RECORD EXTRACTS Block Start

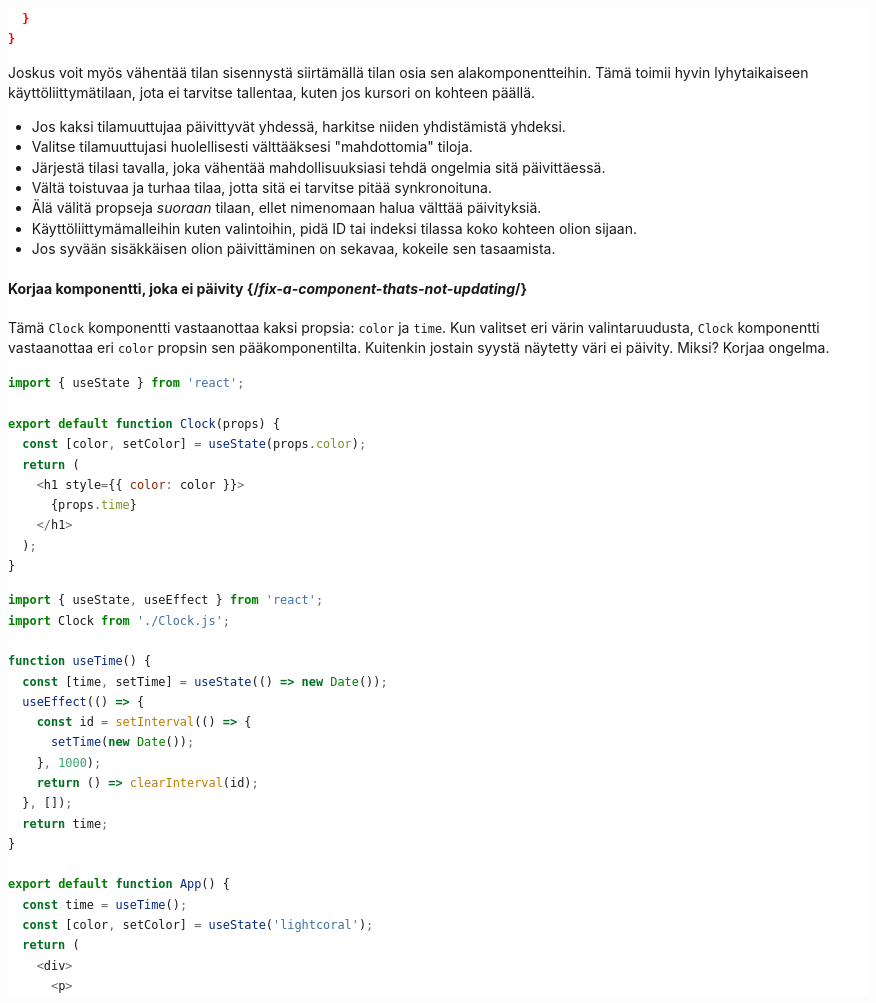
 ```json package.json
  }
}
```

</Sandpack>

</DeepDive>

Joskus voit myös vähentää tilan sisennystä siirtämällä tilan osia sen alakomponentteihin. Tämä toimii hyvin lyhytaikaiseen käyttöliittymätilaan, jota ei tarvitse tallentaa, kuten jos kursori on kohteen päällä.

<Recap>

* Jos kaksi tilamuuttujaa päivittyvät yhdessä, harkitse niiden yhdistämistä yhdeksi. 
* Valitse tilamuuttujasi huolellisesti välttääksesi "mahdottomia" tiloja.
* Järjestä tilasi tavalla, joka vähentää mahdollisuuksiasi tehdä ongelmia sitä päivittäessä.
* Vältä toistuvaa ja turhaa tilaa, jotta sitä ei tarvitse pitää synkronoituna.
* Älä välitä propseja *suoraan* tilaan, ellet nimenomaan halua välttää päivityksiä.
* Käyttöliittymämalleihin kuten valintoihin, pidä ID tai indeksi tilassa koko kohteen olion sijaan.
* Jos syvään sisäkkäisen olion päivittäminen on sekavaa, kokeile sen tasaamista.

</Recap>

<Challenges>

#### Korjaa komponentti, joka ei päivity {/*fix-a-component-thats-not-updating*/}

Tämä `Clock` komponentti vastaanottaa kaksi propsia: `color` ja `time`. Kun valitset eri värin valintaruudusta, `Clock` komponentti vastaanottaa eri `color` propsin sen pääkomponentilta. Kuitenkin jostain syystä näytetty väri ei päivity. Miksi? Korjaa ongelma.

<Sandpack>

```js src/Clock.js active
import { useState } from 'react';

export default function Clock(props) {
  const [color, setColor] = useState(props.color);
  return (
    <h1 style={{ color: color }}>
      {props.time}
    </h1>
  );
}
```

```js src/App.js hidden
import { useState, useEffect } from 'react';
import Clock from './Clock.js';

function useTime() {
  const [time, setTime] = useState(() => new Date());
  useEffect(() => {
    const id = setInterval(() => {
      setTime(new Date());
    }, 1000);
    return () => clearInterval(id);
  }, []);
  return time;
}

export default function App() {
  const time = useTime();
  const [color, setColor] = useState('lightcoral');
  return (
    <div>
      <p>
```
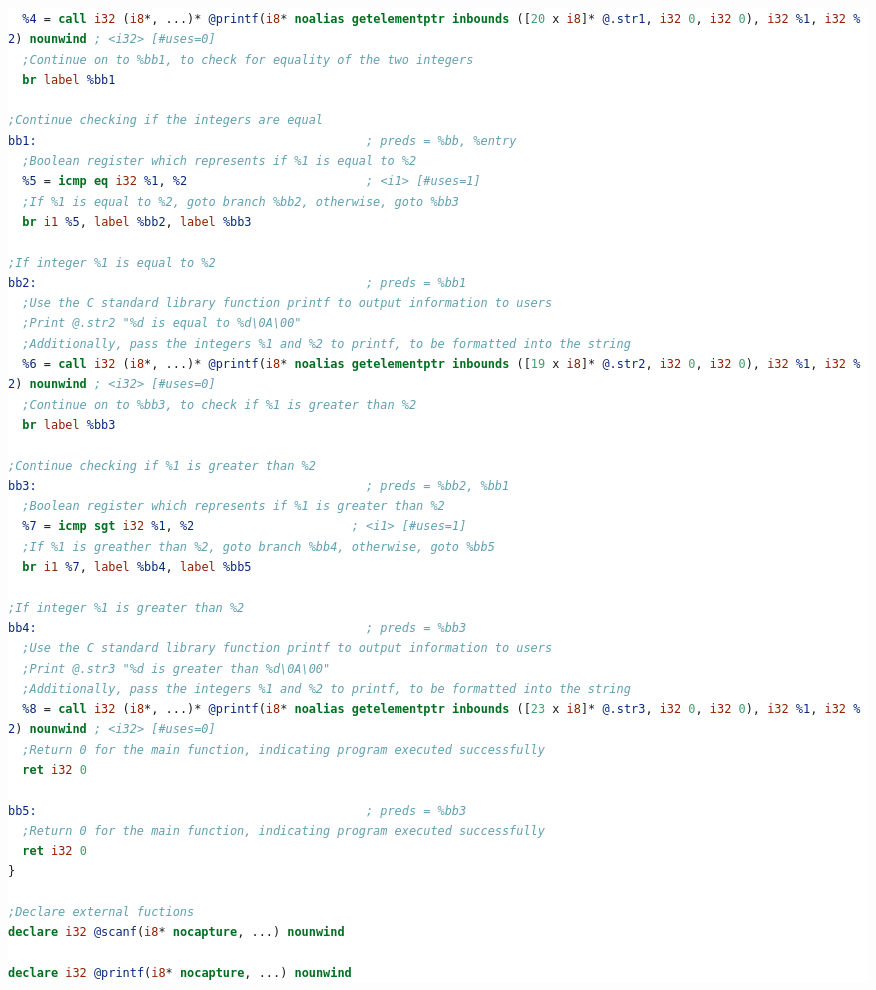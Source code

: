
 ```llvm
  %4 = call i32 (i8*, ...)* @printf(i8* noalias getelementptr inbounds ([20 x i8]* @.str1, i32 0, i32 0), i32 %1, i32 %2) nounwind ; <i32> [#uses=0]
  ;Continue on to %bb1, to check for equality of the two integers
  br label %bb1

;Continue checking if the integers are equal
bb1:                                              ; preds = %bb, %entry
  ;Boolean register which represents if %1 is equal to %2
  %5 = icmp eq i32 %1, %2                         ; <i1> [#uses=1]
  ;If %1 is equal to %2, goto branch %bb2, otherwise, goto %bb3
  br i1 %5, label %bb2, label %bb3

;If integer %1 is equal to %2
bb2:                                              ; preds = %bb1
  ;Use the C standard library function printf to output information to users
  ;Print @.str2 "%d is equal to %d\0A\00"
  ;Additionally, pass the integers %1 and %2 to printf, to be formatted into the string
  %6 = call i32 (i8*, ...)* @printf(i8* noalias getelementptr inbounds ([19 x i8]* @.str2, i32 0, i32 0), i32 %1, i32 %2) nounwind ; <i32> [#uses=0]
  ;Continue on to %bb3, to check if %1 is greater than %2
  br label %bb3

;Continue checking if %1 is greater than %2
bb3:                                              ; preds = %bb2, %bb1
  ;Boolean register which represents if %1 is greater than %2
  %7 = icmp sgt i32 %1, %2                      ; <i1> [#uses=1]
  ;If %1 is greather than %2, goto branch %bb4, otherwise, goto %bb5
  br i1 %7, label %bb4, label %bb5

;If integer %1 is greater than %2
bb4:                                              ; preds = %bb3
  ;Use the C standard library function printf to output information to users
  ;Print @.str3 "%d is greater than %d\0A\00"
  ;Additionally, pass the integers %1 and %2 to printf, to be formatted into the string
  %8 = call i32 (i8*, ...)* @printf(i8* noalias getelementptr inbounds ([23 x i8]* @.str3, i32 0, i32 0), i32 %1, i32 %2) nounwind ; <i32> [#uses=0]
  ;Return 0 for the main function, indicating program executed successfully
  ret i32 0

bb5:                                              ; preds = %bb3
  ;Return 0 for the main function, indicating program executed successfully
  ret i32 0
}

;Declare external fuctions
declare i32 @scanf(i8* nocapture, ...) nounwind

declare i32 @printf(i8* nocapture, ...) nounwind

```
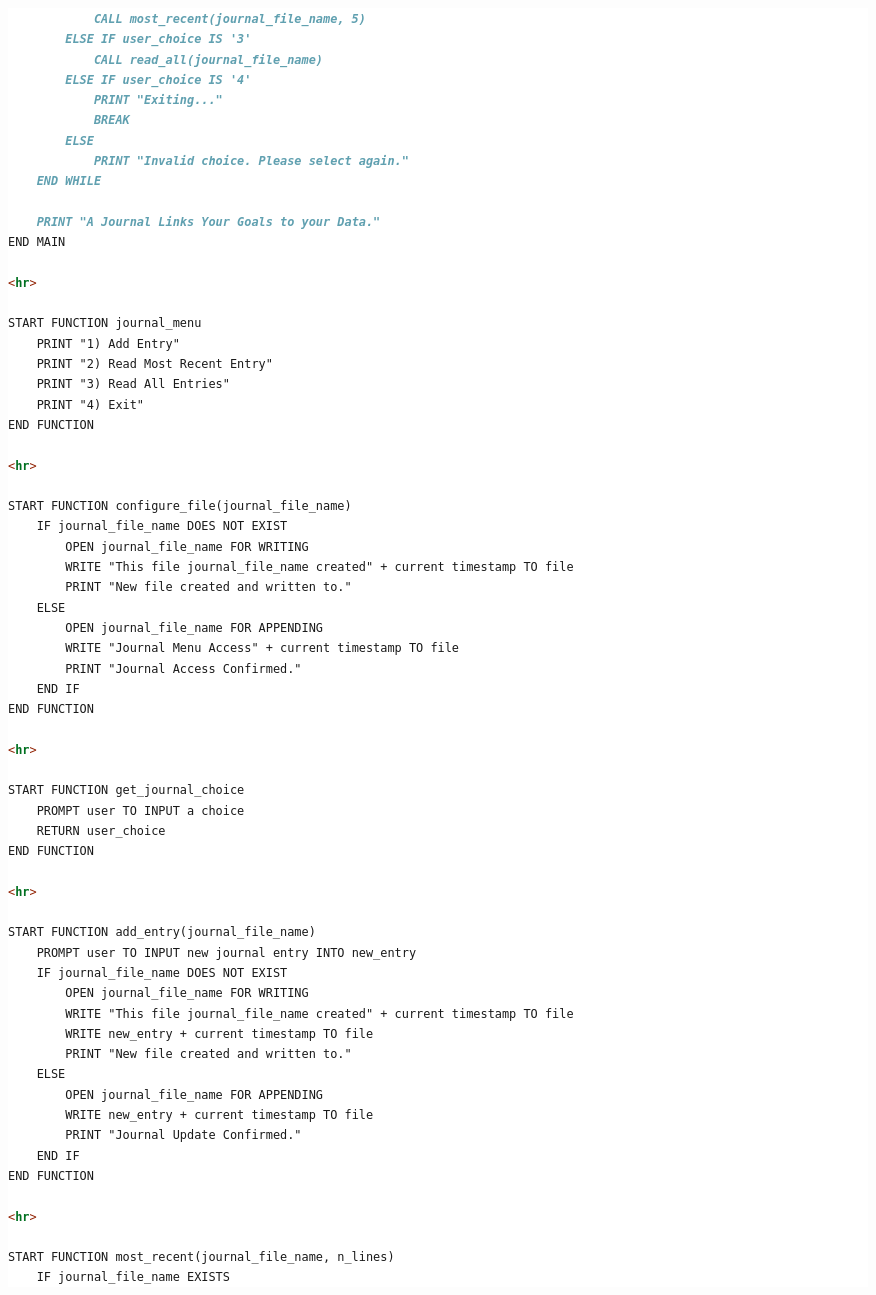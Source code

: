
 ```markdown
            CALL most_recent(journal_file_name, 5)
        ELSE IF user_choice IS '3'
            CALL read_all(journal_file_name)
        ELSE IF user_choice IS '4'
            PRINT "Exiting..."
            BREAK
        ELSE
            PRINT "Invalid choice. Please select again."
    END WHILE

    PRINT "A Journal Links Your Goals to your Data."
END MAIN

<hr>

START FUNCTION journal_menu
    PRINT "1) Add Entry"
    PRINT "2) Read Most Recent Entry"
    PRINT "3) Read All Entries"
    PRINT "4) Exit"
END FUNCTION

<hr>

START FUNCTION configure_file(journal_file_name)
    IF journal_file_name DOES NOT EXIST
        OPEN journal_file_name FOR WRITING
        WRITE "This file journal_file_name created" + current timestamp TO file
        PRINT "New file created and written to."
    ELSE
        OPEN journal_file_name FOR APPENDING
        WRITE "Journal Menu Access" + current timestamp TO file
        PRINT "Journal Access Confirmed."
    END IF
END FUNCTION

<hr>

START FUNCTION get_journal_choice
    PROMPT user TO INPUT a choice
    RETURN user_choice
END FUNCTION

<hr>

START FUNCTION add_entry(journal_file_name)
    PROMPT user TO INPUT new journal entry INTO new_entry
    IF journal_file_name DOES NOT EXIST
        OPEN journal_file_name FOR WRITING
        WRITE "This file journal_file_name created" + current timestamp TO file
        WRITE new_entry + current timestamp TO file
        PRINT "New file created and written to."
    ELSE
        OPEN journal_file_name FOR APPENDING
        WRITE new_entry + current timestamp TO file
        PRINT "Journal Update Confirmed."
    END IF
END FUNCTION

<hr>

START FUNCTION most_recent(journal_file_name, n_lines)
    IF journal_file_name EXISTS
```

RECORD EXTRACTS Block End

*TASK PROMPT*: Apart from the images, every line above needs to be printed again exactly.

*OUTPUT FOR THIS EXERCISE*:
 ```json package.json
  }
}
```

</Sandpack>

</DeepDive>

Joskus voit myös vähentää tilan sisennystä siirtämällä tilan osia sen alakomponentteihin. Tämä toimii hyvin lyhytaikaiseen käyttöliittymätilaan, jota ei tarvitse tallentaa, kuten jos kursori on kohteen päällä.

<Recap>

* Jos kaksi tilamuuttujaa päivittyvät yhdessä, harkitse niiden yhdistämistä yhdeksi. 
* Valitse tilamuuttujasi huolellisesti välttääksesi "mahdottomia" tiloja.
* Järjestä tilasi tavalla, joka vähentää mahdollisuuksiasi tehdä ongelmia sitä päivittäessä.
* Vältä toistuvaa ja turhaa tilaa, jotta sitä ei tarvitse pitää synkronoituna.
* Älä välitä propseja *suoraan* tilaan, ellet nimenomaan halua välttää päivityksiä.
* Käyttöliittymämalleihin kuten valintoihin, pidä ID tai indeksi tilassa koko kohteen olion sijaan.
* Jos syvään sisäkkäisen olion päivittäminen on sekavaa, kokeile sen tasaamista.

</Recap>

<Challenges>

#### Korjaa komponentti, joka ei päivity {/*fix-a-component-thats-not-updating*/}

Tämä `Clock` komponentti vastaanottaa kaksi propsia: `color` ja `time`. Kun valitset eri värin valintaruudusta, `Clock` komponentti vastaanottaa eri `color` propsin sen pääkomponentilta. Kuitenkin jostain syystä näytetty väri ei päivity. Miksi? Korjaa ongelma.

<Sandpack>

```js src/Clock.js active
import { useState } from 'react';

export default function Clock(props) {
  const [color, setColor] = useState(props.color);
  return (
    <h1 style={{ color: color }}>
      {props.time}
    </h1>
  );
}
```

```js src/App.js hidden
import { useState, useEffect } from 'react';
import Clock from './Clock.js';

function useTime() {
  const [time, setTime] = useState(() => new Date());
  useEffect(() => {
    const id = setInterval(() => {
      setTime(new Date());
    }, 1000);
    return () => clearInterval(id);
  }, []);
  return time;
}

export default function App() {
  const time = useTime();
  const [color, setColor] = useState('lightcoral');
  return (
    <div>
      <p>
```
Source code

:
 ```llvm
  %4 = call i32 (i8*, ...)* @printf(i8* noalias getelementptr inbounds ([20 x i8]* @.str1, i32 0, i32 0), i32 %1, i32 %2) nounwind ; <i32> [#uses=0]
  ;Continue on to %bb1, to check for equality of the two integers
  br label %bb1

;Continue checking if the integers are equal
bb1:                                              ; preds = %bb, %entry
  ;Boolean register which represents if %1 is equal to %2
  %5 = icmp eq i32 %1, %2                         ; <i1> [#uses=1]
  ;If %1 is equal to %2, goto branch %bb2, otherwise, goto %bb3
  br i1 %5, label %bb2, label %bb3

;If integer %1 is equal to %2
bb2:                                              ; preds = %bb1
  ;Use the C standard library function printf to output information to users
  ;Print @.str2 "%d is equal to %d\0A\00"
  ;Additionally, pass the integers %1 and %2 to printf, to be formatted into the string
  %6 = call i32 (i8*, ...)* @printf(i8* noalias getelementptr inbounds ([19 x i8]* @.str2, i32 0, i32 0), i32 %1, i32 %2) nounwind ; <i32> [#uses=0]
  ;Continue on to %bb3, to check if %1 is greater than %2
  br label %bb3

;Continue checking if %1 is greater than %2
bb3:                                              ; preds = %bb2, %bb1
  ;Boolean register which represents if %1 is greater than %2
  %7 = icmp sgt i32 %1, %2                      ; <i1> [#uses=1]
  ;If %1 is greather than %2, goto branch %bb4, otherwise, goto %bb5
  br i1 %7, label %bb4, label %bb5

;If integer %1 is greater than %2
bb4:                                              ; preds = %bb3
  ;Use the C standard library function printf to output information to users
  ;Print @.str3 "%d is greater than %d\0A\00"
  ;Additionally, pass the integers %1 and %2 to printf, to be formatted into the string
  %8 = call i32 (i8*, ...)* @printf(i8* noalias getelementptr inbounds ([23 x i8]* @.str3, i32 0, i32 0), i32 %1, i32 %2) nounwind ; <i32> [#uses=0]
  ;Return 0 for the main function, indicating program executed successfully
  ret i32 0

bb5:                                              ; preds = %bb3
  ;Return 0 for the main function, indicating program executed successfully
  ret i32 0
}

;Declare external fuctions
declare i32 @scanf(i8* nocapture, ...) nounwind

declare i32 @printf(i8* nocapture, ...) nounwind

```
Source code

:
 ```markdown
            CALL most_recent(journal_file_name, 5)
        ELSE IF user_choice IS '3'
            CALL read_all(journal_file_name)
        ELSE IF user_choice IS '4'
            PRINT "Exiting..."
            BREAK
        ELSE
            PRINT "Invalid choice. Please select again."
    END WHILE

    PRINT "A Journal Links Your Goals to your Data."
END MAIN

<hr>

START FUNCTION journal_menu
    PRINT "1) Add Entry"
    PRINT "2) Read Most Recent Entry"
    PRINT "3) Read All Entries"
    PRINT "4) Exit"
END FUNCTION

<hr>

START FUNCTION configure_file(journal_file_name)
    IF journal_file_name DOES NOT EXIST
        OPEN journal_file_name FOR WRITING
        WRITE "This file journal_file_name created" + current timestamp TO file
        PRINT "New file created and written to."
    ELSE
        OPEN journal_file_name FOR APPENDING
        WRITE "Journal Menu Access" + current timestamp TO file
        PRINT "Journal Access Confirmed."
    END IF
END FUNCTION

<hr>

START FUNCTION get_journal_choice
    PROMPT user TO INPUT a choice
    RETURN user_choice
END FUNCTION

<hr>

START FUNCTION add_entry(journal_file_name)
    PROMPT user TO INPUT new journal entry INTO new_entry
    IF journal_file_name DOES NOT EXIST
        OPEN journal_file_name FOR WRITING
        WRITE "This file journal_file_name created" + current timestamp TO file
        WRITE new_entry + current timestamp TO file
        PRINT "New file created and written to."
    ELSE
        OPEN journal_file_name FOR APPENDING
        WRITE new_entry + current timestamp TO file
        PRINT "Journal Update Confirmed."
    END IF
END FUNCTION

<hr>

START FUNCTION most_recent(journal_file_name, n_lines)
    IF journal_file_name EXISTS
```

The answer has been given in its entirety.